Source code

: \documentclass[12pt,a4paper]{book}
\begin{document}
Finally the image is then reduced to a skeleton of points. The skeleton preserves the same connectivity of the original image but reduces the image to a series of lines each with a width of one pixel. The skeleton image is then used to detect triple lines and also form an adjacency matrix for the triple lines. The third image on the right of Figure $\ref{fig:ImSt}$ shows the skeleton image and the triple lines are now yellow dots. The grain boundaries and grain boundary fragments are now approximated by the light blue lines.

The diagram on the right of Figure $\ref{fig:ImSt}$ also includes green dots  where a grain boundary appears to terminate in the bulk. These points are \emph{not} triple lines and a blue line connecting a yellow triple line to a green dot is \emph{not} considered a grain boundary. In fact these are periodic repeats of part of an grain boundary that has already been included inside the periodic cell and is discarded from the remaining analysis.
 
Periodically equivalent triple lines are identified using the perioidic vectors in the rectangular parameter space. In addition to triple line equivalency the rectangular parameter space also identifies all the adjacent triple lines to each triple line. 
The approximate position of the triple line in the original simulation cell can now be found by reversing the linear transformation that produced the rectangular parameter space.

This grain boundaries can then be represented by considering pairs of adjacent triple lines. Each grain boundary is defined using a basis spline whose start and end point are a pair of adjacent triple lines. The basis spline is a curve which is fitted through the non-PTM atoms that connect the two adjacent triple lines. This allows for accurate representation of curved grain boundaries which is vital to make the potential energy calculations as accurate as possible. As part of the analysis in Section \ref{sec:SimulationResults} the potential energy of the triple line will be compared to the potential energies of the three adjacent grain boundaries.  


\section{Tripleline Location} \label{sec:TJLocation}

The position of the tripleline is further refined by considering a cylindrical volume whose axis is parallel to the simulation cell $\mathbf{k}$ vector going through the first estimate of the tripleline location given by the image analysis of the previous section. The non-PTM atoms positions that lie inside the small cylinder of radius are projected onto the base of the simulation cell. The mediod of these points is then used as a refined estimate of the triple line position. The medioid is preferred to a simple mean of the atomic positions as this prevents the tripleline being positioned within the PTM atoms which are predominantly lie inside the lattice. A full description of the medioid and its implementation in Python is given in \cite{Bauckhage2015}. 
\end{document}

# ASSIGNMENT
Having output the line that contains "The diagram on", stop. Every line before it, back to the first line of the data, must be reproduced exactly.

# OUTPUT FOR THIS EXERCISE
Source code

: \documentclass[12pt,a4paper]{book}
\begin{document}
Finally the image is then reduced to a skeleton of points. The skeleton preserves the same connectivity of the original image but reduces the image to a series of lines each with a width of one pixel. The skeleton image is then used to detect triple lines and also form an adjacency matrix for the triple lines. The third image on the right of Figure $\ref{fig:ImSt}$ shows the skeleton image and the triple lines are now yellow dots. The grain boundaries and grain boundary fragments are now approximated by the light blue lines.

The diagram on the right of Figure $\ref{fig:ImSt}$ also includes green dots  where a grain boundary appears to terminate in the bulk. These points are \emph{not} triple lines and a blue line connecting a yellow triple line to a green dot is \emph{not} considered a grain boundary. In fact these are periodic repeats of part of an grain boundary that has already been included inside the periodic cell and is discarded from the remaining analysis.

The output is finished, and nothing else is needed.